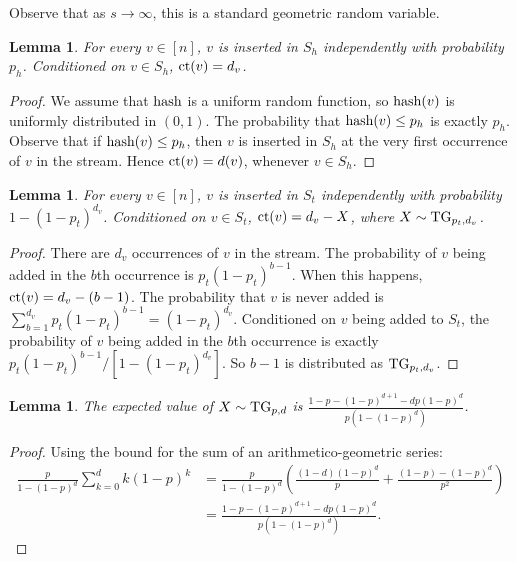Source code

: \documentclass[11pt]{article}
\newtheorem{lemma}[theorem]{Lemma}
\theoremstyle{definition}
\newcommand{\hash}{\hbox{hash}}
\newcommand{\ct}{\hbox{ct}}
\newcommand{\tg}{\hbox{TG}}
\begin{document}
Observe that as $s \rightarrow \infty$, this is a standard geometric random variable.

\begin{lemma} \label{lem:samp-head} For every $v \in [n]$, $v$ is inserted in $S_h$ independently with probability $p_h$. Conditioned on $v \in S_h$, $\ct(v) = d_v$.
\end{lemma}

\begin{proof} We assume that $\hash$ is a uniform random function, so $\hash(v)$ is uniformly distributed in $(0,1)$.
The probability that $\hash(v) \leq p_h$ is exactly $p_h$. Observe that if $\hash(v) \leq p_h$, then $v$
is inserted in $S_h$ at the very first occurrence of $v$ in the stream. Hence $\ct(v) = d(v)$, whenever $v \in S_h$.
\end{proof}

\begin{lemma} \label{lem:samp-tail} For every $v \in [n]$, $v$ is inserted in $S_t$ independently with probability $1-(1-p_t)^{d_v}$. Conditioned on $v \in S_t$, $\ct(v) = d_v - X$, where $X \sim \tg_{p_t,d_v}$.
\end{lemma}

\begin{proof} There are $d_v$ occurrences of $v$ in the stream. The probability
of $v$ being added in the $b$th occurrence is $p_t(1-p_t)^{b-1}$. When this happens,
$\ct(v) = d_v - (b-1)$. The probability that $v$ is never added is $\sum_{b=1}^{d_v} p_t(1-p_t)^{b-1} = (1-p_t)^{d_v}$.
Conditioned on $v$ being added to $S_t$, the probability of $v$ being added
in the $b$th occurrence is exactly $p_t(1-p_t)^{b-1}/[1-(1-p_t)^{d_v}]$.
So $b-1$ is distributed as $\tg_{p_t,d_v}$.
\end{proof}

\begin{lemma} \label{lem:geo} The expected value of $X \sim \tg_{p,d}$ is $\frac{1 - p - (1-p)^{d+1} - dp(1-p)^d}{p(1-(1-p)^d)}$.
\end{lemma}

\begin{proof} Using the bound for the sum of an arithmetico-geometric series:
\begin{align*}
\frac{p}{1-(1-p)^d} \sum_{k=0}^d k(1-p)^k
&= \frac{p}{1-(1-p)^d} \left( \frac{(1-d)(1-p)^d}{p} + \frac{(1-p)-(1-p)^d}{p^2} \right)\\
&= \frac{1 - p - (1-p)^{d+1} - dp(1-p)^d}{p(1-(1-p)^d)}.
\end{align*}
\end{proof}
\end{document}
++++++++++++++++++++
## Aim of the exercise
What the records say must be written out exactly, with none of their pictures.

## Answer space
Source code

: \documentclass[11pt]{article}
\newtheorem{lemma}[theorem]{Lemma}
\theoremstyle{definition}
\newcommand{\hash}{\hbox{hash}}
\newcommand{\ct}{\hbox{ct}}
\newcommand{\tg}{\hbox{TG}}
\begin{document}
Observe that as $s \rightarrow \infty$, this is a standard geometric random variable.

\begin{lemma} \label{lem:samp-head} For every $v \in [n]$, $v$ is inserted in $S_h$ independently with probability $p_h$. Conditioned on $v \in S_h$, $\ct(v) = d_v$.
\end{lemma}

\begin{proof} We assume that $\hash$ is a uniform random function, so $\hash(v)$ is uniformly distributed in $(0,1)$.
The probability that $\hash(v) \leq p_h$ is exactly $p_h$. Observe that if $\hash(v) \leq p_h$, then $v$
is inserted in $S_h$ at the very first occurrence of $v$ in the stream. Hence $\ct(v) = d(v)$, whenever $v \in S_h$.
\end{proof}

\begin{lemma} \label{lem:samp-tail} For every $v \in [n]$, $v$ is inserted in $S_t$ independently with probability $1-(1-p_t)^{d_v}$. Conditioned on $v \in S_t$, $\ct(v) = d_v - X$, where $X \sim \tg_{p_t,d_v}$.
\end{lemma}

\begin{proof} There are $d_v$ occurrences of $v$ in the stream. The probability
of $v$ being added in the $b$th occurrence is $p_t(1-p_t)^{b-1}$. When this happens,
$\ct(v) = d_v - (b-1)$. The probability that $v$ is never added is $\sum_{b=1}^{d_v} p_t(1-p_t)^{b-1} = (1-p_t)^{d_v}$.
Conditioned on $v$ being added to $S_t$, the probability of $v$ being added
in the $b$th occurrence is exactly $p_t(1-p_t)^{b-1}/[1-(1-p_t)^{d_v}]$.
So $b-1$ is distributed as $\tg_{p_t,d_v}$.
\end{proof}

\begin{lemma} \label{lem:geo} The expected value of $X \sim \tg_{p,d}$ is $\frac{1 - p - (1-p)^{d+1} - dp(1-p)^d}{p(1-(1-p)^d)}$.
\end{lemma}

\begin{proof} Using the bound for the sum of an arithmetico-geometric series:
\begin{align*}
\frac{p}{1-(1-p)^d} \sum_{k=0}^d k(1-p)^k
&= \frac{p}{1-(1-p)^d} \left( \frac{(1-d)(1-p)^d}{p} + \frac{(1-p)-(1-p)^d}{p^2} \right)\\
&= \frac{1 - p - (1-p)^{d+1} - dp(1-p)^d}{p(1-(1-p)^d)}.
\end{align*}
\end{proof}
\end{document}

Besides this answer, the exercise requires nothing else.